(Beginning of Exercise data)

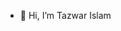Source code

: - 👋 Hi, I’m Tazwar Islam


<!---
tazwar9t63/tazwar9t63 is a ✨ special ✨ repository because its `README.md` (this file) appears on your GitHub profile.
You can click the Preview link to take a look at your changes.
--->
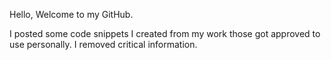 Hello, Welcome to my GitHub.

I posted some code snippets I created from my work those got approved to use personally.
I removed critical information.
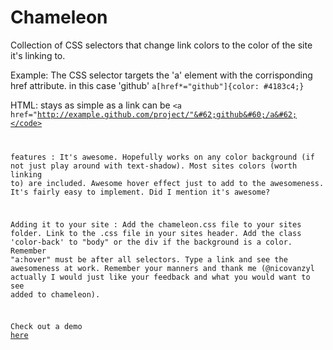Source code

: Chameleon
=========

Collection of CSS selectors that change link colors to the color of the site it's linking to.

Example:
The CSS selector targets the 'a' element with the corrisponding href attribute. in this case 'github'
<code>a[href*="github"]{color: #4183c4;}</code>

HTML: stays as simple as a link can be
<code>&#60;a href="http://example.github.com/project/"&#62;github&#60;/a&#62;</code>

features :
It's awesome.
Hopefully works on any color background (if not just play around with text-shadow).
Most sites colors (worth linking to) are included.
Awesome hover effect just to add to the awesomeness.
It's fairly easy to implement.
Did I mention it's awesome?

Adding it to your site :
Add the chameleon.css file to your sites folder.
Link to the .css file in your sites header.
Add the class 'color-back' to "body" or the div if the background is a color.
Remember "a:hover" must be after all selectors.
Type a link and see the awesomeness at work.
Remember your manners and thank me (@nicovanzyl actually I would just like your feedback and what you would want to see added to chameleon).


Check out a demo <a href="http://nicovanzyl.com/tools/chameleon/">here</a>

(End of Exercise data)

§ **Directions**: With the pictures set aside, please write out all of the records above exactly.

§ **Solution to the exercise**:
Source code

: - 👋 Hi, I’m Tazwar Islam


<!---
tazwar9t63/tazwar9t63 is a ✨ special ✨ repository because its `README.md` (this file) appears on your GitHub profile.
You can click the Preview link to take a look at your changes.
--->
 Hello, Welcome to my GitHub.

I posted some code snippets I created from my work those got approved to use personally.
I removed critical information.
Source code

: Chameleon
=========

Collection of CSS selectors that change link colors to the color of the site it's linking to.

Example:
The CSS selector targets the 'a' element with the corrisponding href attribute. in this case 'github'
<code>a[href*="github"]{color: #4183c4;}</code>

HTML: stays as simple as a link can be
<code>&#60;a href="http://example.github.com/project/"&#62;github&#60;/a&#62;</code>

features :
It's awesome.
Hopefully works on any color background (if not just play around with text-shadow).
Most sites colors (worth linking to) are included.
Awesome hover effect just to add to the awesomeness.
It's fairly easy to implement.
Did I mention it's awesome?

Adding it to your site :
Add the chameleon.css file to your sites folder.
Link to the .css file in your sites header.
Add the class 'color-back' to "body" or the div if the background is a color.
Remember "a:hover" must be after all selectors.
Type a link and see the awesomeness at work.
Remember your manners and thank me (@nicovanzyl actually I would just like your feedback and what you would want to see added to chameleon).


Check out a demo <a href="http://nicovanzyl.com/tools/chameleon/">here</a>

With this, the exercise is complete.